About this task: Without any pictures, print exactly the lines that run from the start of the data through the line containing "- Already tested".

Dataset records:
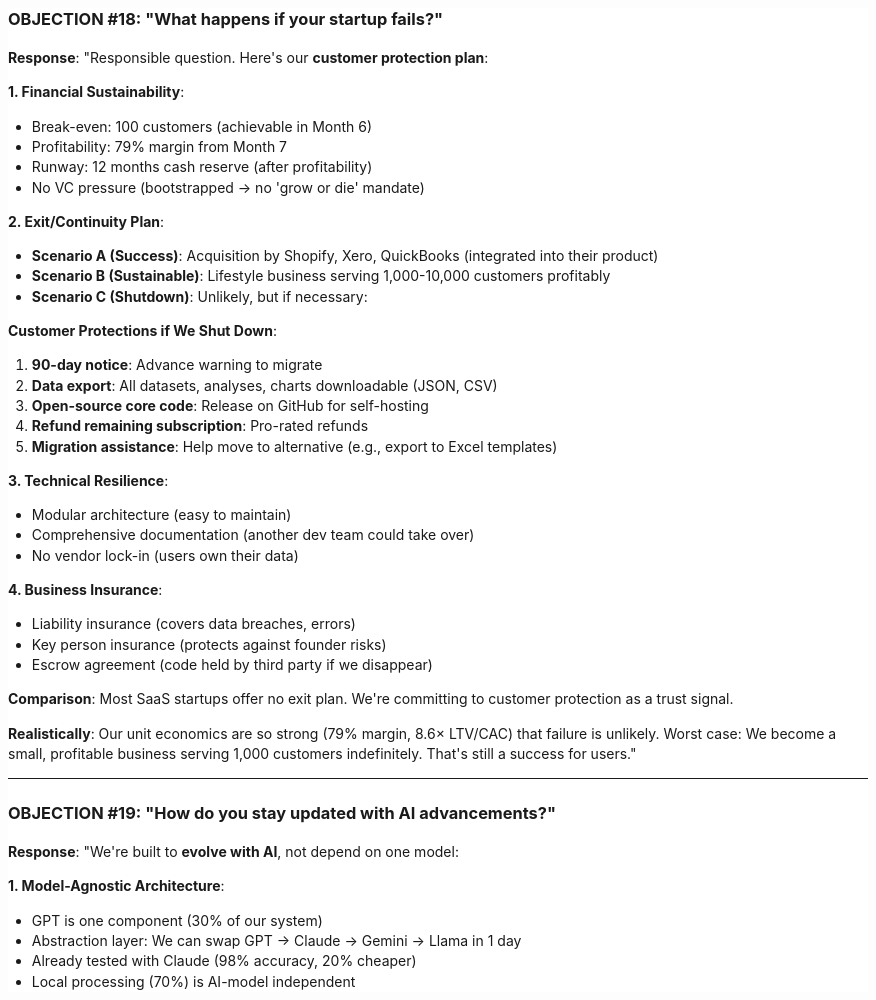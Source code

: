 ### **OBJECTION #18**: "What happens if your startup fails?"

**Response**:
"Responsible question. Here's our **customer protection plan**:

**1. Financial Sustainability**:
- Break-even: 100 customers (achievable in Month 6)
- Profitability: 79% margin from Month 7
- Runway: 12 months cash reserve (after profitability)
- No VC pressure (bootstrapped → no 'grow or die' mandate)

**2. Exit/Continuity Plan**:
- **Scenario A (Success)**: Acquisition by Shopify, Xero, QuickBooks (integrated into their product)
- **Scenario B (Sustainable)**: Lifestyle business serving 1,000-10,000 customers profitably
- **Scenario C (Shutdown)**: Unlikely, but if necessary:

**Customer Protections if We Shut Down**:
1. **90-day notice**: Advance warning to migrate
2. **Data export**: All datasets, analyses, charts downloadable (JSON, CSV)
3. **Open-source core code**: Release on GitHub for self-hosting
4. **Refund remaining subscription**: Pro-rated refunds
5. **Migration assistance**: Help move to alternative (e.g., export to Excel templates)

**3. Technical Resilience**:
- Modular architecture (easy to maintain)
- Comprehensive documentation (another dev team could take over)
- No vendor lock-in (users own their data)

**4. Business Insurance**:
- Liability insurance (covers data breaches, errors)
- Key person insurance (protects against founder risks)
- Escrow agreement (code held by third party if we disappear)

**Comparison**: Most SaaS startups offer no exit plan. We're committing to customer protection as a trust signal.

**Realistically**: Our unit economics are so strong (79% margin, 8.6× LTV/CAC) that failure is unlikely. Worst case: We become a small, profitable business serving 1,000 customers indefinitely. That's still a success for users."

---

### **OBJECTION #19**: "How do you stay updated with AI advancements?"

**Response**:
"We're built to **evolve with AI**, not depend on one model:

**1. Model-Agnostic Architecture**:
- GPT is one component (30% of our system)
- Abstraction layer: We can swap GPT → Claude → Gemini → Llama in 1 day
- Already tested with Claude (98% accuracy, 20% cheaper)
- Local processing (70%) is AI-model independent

Exercise answer:
Source code

: ### **OBJECTION #18**: "What happens if your startup fails?"

**Response**:
"Responsible question. Here's our **customer protection plan**:

**1. Financial Sustainability**:
- Break-even: 100 customers (achievable in Month 6)
- Profitability: 79% margin from Month 7
- Runway: 12 months cash reserve (after profitability)
- No VC pressure (bootstrapped → no 'grow or die' mandate)

**2. Exit/Continuity Plan**:
- **Scenario A (Success)**: Acquisition by Shopify, Xero, QuickBooks (integrated into their product)
- **Scenario B (Sustainable)**: Lifestyle business serving 1,000-10,000 customers profitably
- **Scenario C (Shutdown)**: Unlikely, but if necessary:

**Customer Protections if We Shut Down**:
1. **90-day notice**: Advance warning to migrate
2. **Data export**: All datasets, analyses, charts downloadable (JSON, CSV)
3. **Open-source core code**: Release on GitHub for self-hosting
4. **Refund remaining subscription**: Pro-rated refunds
5. **Migration assistance**: Help move to alternative (e.g., export to Excel templates)

**3. Technical Resilience**:
- Modular architecture (easy to maintain)
- Comprehensive documentation (another dev team could take over)
- No vendor lock-in (users own their data)

**4. Business Insurance**:
- Liability insurance (covers data breaches, errors)
- Key person insurance (protects against founder risks)
- Escrow agreement (code held by third party if we disappear)

**Comparison**: Most SaaS startups offer no exit plan. We're committing to customer protection as a trust signal.

**Realistically**: Our unit economics are so strong (79% margin, 8.6× LTV/CAC) that failure is unlikely. Worst case: We become a small, profitable business serving 1,000 customers indefinitely. That's still a success for users."

---

### **OBJECTION #19**: "How do you stay updated with AI advancements?"

**Response**:
"We're built to **evolve with AI**, not depend on one model:

**1. Model-Agnostic Architecture**:
- GPT is one component (30% of our system)
- Abstraction layer: We can swap GPT → Claude → Gemini → Llama in 1 day
- Already tested with Claude (98% accuracy, 20% cheaper)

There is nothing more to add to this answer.